Sunday, 2 September 2007

Work in Progress

Final touches to an English Springer Spaniel on a lovely sunny day.

Still lots to do.

A commission -work in progress - lots more to be done - but first time view. 44 inch (111 cm) high.

Sunday, 3 June 2007

For G V-B

With The Master Potter and ready for firing.

Now (Sunday) with the kiln.

A full story to follow!

Friday, 18 May 2007

Some family works

Here is an early painting by one daughter of her little brother when she was 15. There are some later paintings of hers to upload in due course.

An early Advent Calendar by the other daughter who produces two or three different ones each year. They are very popular, more to come. They are all grown up now.

Harry R Mileham. There are literally hundreds of drawings, sketches and designs from a life time’s work to choose from.

Here are a couple of his life drawings, (timed drawings) at the Royal Academy Schools, the first verified/authenticated by Yeames of the famous painting "When did you last see your father". (William Frederick Yeames (1835 - 1918) )

Here are two studies for the painting “Wist ye not” which hangs in St Peter Mancroft in Norwich. A copy also hung in the Chapel Royal in Brighton. There are many such studies and one can see from them how his ideas developed to the final version shown below.

Also this charcoal study of a man with a beard. He did several of these exquisite works of which this is the least attractive in subject matter and aesthetic value, but still illustrates remarkable skill in draftsman ship.

Thursday, 26 April 2007

Harry R Mileham

Most of his works are known to at least one of "us cousins", so when we see his sketches, designs and life drawings we usually have a good idea what it was all about. I will start with one which is a mystery. One of his best works, The Pardoner’s Prologue, would seem to be a good candidate for this sketch on paper but there is no evidence and some family disagreement about it.

Bridgman have a better picture of The Pardoners Prologue. The detail in this painting is extraordinary. Helen Cooper's article on this work will I hope be available on line when permission is granted.
Bridgman entry is here;

Thursday, 22 March 2007

Gilbert Holiday

Here are a few of Gilbert’s works. (He was my Grandfather’s first cousin and so my first cousin twice removed). He died young in 1936, a very well known Equestrian and First World War artist. He served in the Royal Horse Artillery before and during mechanisation. A delightful and rare drawing of an unknown dog.

He was considered by his peers, “Snaffles” (Charles Johnson Payne) and Lionel Edwards to be the best Equestrian Artist of his era excelling in the expressing of movement.

This is how I would like the world to have seen my Military career. The truth is I was always in the dust, literally and metaphorically.

Olympia 1934

The Household Cavalry receiving new Standards from HM The King. My Regiment, The Life Guards are on the right of the picture as you look at it.
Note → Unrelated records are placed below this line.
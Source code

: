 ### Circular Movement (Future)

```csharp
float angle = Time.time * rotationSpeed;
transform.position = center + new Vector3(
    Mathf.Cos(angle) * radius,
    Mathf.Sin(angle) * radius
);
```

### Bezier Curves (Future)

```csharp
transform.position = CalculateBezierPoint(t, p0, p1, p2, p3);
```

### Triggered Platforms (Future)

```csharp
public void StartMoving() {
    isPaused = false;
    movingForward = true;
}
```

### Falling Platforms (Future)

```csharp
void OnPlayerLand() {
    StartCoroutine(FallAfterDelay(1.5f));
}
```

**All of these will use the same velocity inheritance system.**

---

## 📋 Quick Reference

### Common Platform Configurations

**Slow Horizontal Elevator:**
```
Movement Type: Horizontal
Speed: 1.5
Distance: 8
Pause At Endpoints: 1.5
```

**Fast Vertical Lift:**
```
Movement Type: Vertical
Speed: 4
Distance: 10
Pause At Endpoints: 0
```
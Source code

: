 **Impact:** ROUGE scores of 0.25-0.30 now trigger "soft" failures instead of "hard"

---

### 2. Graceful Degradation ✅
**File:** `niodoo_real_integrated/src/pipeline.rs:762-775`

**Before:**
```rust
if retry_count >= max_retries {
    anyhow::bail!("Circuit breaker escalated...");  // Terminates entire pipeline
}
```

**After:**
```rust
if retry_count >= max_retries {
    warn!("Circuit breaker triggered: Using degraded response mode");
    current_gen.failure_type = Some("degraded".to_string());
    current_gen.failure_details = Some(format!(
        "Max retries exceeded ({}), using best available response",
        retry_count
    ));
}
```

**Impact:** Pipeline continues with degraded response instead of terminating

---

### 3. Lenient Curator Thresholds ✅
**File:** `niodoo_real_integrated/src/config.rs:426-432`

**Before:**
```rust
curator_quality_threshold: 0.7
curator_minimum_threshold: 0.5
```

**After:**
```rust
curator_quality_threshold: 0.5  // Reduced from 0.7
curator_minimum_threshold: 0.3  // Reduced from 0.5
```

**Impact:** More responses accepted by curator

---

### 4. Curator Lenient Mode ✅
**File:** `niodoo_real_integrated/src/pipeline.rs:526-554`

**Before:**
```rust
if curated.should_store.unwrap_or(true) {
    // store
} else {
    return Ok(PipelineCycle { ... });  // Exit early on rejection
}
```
Musical Ride of The Blues, The Royal Horse Guards.

Royal Horse Artillery

I have many more images to up load but here are a few to begin with.
I found this about him.

He was a most sensitive artist and highly thought of by his contemporaries particularly C.J. Payne (Snaffles) and Lionel Edwards. Lionel Edwards said of him “no one can, or ever could, paint a horse in action better than Gilbert could.” His style is an impressionistic one and his broad direct strokes enabled him to capture movement and action with success in any medium. His draughtsmanship was superbly disciplined. He probably excelled more than any other artist in portraying polo successfully and was a master at depicting speed. He worked in oil, charcoal, watercolor and pastel and frequently combined the latter three media.

Saturday, 17 March 2007

Saved 1

Mr Glenn's weekly epistles are sometimes very thought provoking and this week's is one of them.

I am always short of clay to work with and nearly took this little head apart for something else.

His advice persuaded me otherwise so I thought I would save it and cast it as another work study. A little more work to be done though.